The changes in skin color of ripe mangoes were used as the input to SVM, KNN, Gaussian naïve Bayes (GNB), and back-propagation neural network classifiers to classify mangoes according to their ripening stages with a mean accuracy of greater than 80% [34,35,36,37,38]. The changes in skin color of the cultivar used in their experiments were easily noticed by human eyes.
This study presents an approach to assess the ripeness stage of “Nam Dok Mai Si Tong” mango with unsupervised and supervised ML techniques. The skin color of this cultivar is yellow in all ripeness stages (unripe, ripe, and overripe stages). The objective of this study was to develop models for predicting the ripeness stage of mangoes at harvest based on chemical as well as physical (weight, skin color) and electrical (capacitance, voltage) qualities. We used well-known machine learning classifiers to predict the maturity and ripeness of fruits.

2. Materials and Methods

2.1. Mango Samples

Mangoes of the variety “Nam Dok Mai Si Tong”, at a commercial orchard in Nakorn Ratchasima province, Thailand, were tagged in November 2018, when they were approximately 5 mm in diameter. The commercial maturation stage for “Nam Dok Mai Si Tong” for export has been determined to be 85–95 days after fruit set (DAFS) [10]. From January to February 2019, the mangoes were harvested four times, at 80, 90, 100, and 110 DAFS. Mango samples were brought to a laboratory at Kasetsart University in Bangkok on the same day they were harvested. At each harvesting, we divided mango samples into two groups: one that contained twenty-five samples for evaluation of biochemical, physical, and electrical properties; and one that contained five samples for measurement of only physical and electrical qualities. The mango samples in both groups were measured on days 1, 3, 5, 7, and 9 after harvest. The biochemical examination of mango samples in one group was not carried out so that the same mangoes were tested for 9 days. A total of 120 mango fruits were used in this research.

2.2. Measurement of Properties of Mango

2.2.1. Physical Properties

The mangoes were weighed individually with an electronic balance (DH-2000, Dongguan, Guangdong, China) accurate to 0.01 g.
The CIELab color space has been proven to be better related to maturity in several fruit crops than other color spaces [39,40]. The a* value corresponds to the degree of red or green color; the –a* value is green, and the a* value is red. Specifically, a* and hue angle are two good indicators of fruit maturity in peach [41], nectarine [42], and most fruits that turn from green to red. CIELab color parameters can be derived from RGB by image processing. The skin colors at the top (near stem), center, and bottom of each fruit on both sides of the mangoes were measured in RGB color space using ColorMax sensors (EMX Industries, CM1000-7-25, Johnston Parkway Cleveland, OH, USA), and the average of RGB color values was calculated.
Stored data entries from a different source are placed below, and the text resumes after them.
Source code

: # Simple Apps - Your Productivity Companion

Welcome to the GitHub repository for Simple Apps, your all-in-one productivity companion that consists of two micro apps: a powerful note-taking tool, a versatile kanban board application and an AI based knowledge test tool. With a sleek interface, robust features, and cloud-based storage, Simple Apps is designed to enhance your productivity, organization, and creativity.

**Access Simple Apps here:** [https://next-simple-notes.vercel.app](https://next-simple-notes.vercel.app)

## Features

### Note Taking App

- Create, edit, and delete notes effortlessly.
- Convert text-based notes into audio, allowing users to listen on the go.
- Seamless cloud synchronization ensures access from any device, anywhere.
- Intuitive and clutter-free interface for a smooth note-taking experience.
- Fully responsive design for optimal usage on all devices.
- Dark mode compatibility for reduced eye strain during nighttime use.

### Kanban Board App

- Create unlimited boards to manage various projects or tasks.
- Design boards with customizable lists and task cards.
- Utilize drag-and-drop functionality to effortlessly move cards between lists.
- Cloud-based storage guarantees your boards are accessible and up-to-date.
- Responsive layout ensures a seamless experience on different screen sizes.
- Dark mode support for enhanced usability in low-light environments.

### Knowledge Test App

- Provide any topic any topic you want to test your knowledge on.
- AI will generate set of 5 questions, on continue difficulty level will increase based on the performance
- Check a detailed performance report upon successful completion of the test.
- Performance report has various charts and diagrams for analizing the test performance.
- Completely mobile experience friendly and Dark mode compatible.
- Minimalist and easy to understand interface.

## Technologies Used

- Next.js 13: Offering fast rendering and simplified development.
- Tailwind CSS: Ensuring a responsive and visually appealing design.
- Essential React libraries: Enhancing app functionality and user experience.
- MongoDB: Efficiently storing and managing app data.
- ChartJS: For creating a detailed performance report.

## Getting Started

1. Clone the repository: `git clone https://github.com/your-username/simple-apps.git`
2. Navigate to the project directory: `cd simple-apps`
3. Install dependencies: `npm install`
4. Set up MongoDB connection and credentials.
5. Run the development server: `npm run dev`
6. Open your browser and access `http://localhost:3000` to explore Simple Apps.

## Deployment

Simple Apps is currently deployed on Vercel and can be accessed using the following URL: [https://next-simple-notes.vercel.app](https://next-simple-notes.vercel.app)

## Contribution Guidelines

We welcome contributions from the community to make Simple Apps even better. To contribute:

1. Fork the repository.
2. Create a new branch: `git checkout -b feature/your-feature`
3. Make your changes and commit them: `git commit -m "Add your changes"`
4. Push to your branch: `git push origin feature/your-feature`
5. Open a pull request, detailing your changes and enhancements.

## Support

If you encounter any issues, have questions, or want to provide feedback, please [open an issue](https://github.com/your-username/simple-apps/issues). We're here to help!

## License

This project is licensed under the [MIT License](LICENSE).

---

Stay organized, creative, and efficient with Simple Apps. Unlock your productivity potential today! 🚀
2.2.2. Biochemical Properties

For biochemical measurements, we selected 5 of 25 mango fruits on day 1 and 5 of 20 mango fruits on day 3 (from those that were left from the previous two days). The process was repeated, and all mangoes were completely measured on day 9.Total soluble solids (TSS) and titratable acidity (TA) were determined from the extracted mango juice using a digital refractometer (ATAGO, PAL-1, Shiba-koen, Minato-ku, Japan) and a pHmeter (HANNA, HI98127, Woonsocket, RI, USA). The extracted mango juice was manually titrated to pH 8.1 with 0.1 mol/L NaOH for TA.
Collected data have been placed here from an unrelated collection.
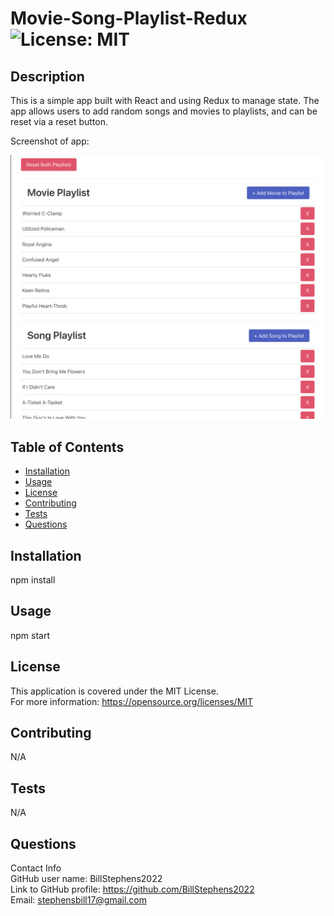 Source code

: # Movie-Song-Playlist-Redux<br>![License: MIT](https://img.shields.io/badge/License-MIT-yellow.svg)

  ## Description

  This is a simple app built with React and using Redux to manage state.  The app allows users to add random songs and movies to playlists, and can be reset via a reset button.  
  
  Screenshot of app:

  ![app screenshot](./screenshot.png)
  
  ## Table of Contents
  
  - [Installation](#installation)
  - [Usage](#usage)
  - [License](#license)
  - [Contributing](#contributing)
  - [Tests](#tests)
  - [Questions](#questions)
  
  ## Installation
  
  npm install
  
  ## Usage
  
  npm start

  ## License
This application is covered under the MIT License.
<br>For more information: https://opensource.org/licenses/MIT
  
  ## Contributing
  N/A
  
  ## Tests
  N/A

  ## Questions
  Contact Info<br>
  GitHub user name: BillStephens2022<br>
  Link to GitHub profile: https://github.com/BillStephens2022<br>
  Email: stephensbill17@gmail.com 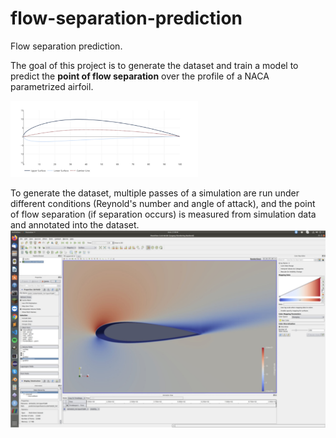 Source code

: # flow-separation-prediction
Flow separation prediction.

The goal of this project is to generate the dataset and train a model to predict the **point of flow separation** over the profile of a NACA parametrized airfoil.

<img src="media/NACA_profile.jpg" alt="NACA profile" style="width: 300px;">

To generate the dataset, multiple passes of a simulation are run under different conditions (Reynold's number and angle of attack), and the point of flow separation (if separation occurs) is measured from simulation data and annotated into the dataset.
![simulation](media/openfoam-simulation.jpg)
2.2.3. Electrical Properties

The capacitance of each mango and the voltage across the plates of the parallel-plate capacitor sensor were measured using methods as described in previous works [43,44,45] with a handheld LCR Meter (Keysight, U1733C, Santa Rosa, CA, USA) set to a frequency of 100 kHz (Figure 1). The parallel-plate capacitor sensor was constructed to measure the capacitance of mangoes. It had two rectangular copper plates, each approximately 0.15 m long, 0.1 m wide, and 0.005 m thick, mounted on the linear guide rails to adjust the spacing between the plates.

2.3. Data

The data measured from mango attributes included 10 variables: weight, red color, green color, blue color, TSS, TA, TSS–TA ratio, capacitance, voltage, and the ratio of capacitance and weight. The biochemical data were used for the k-means method. Since the results of the k-means method revealed class imbalances, the SMOTETomek was applied to generate synthetic data for balancing and cleaning the data of classes. The balanced classes of ripeness stages and physical and electrical data were utilized to train the GNB, SVM, and FANN classifiers; the balanced classes of ripeness stages were employed as the target variables. The data from 100 mango fruits were input to the GNB, SVM, and FANN algorithms for training and for fourfold cross validation. After comparing the performance of GNB, SVM, and FANN algorithms, the best performing ML model was selected and further tested with the data from 20 mangoes.

2.4. Machine Learning Methods

2.4.1. k-Means

k-means is an unsupervised learning algorithm for clustering data objects based on their similarity. The k-means algorithm starts by choosing a number of clusters. Each cluster is identified with its centroid, which is the average of all data points in the cluster. Each data object is then assigned to its nearest centroid while minimizing the distance between objects. The centroid of each cluster is then recomputed. The distance between clusters is calculated, aiming at a minimum total sum of square errors. This procedure is repeated until no data points change the centroids.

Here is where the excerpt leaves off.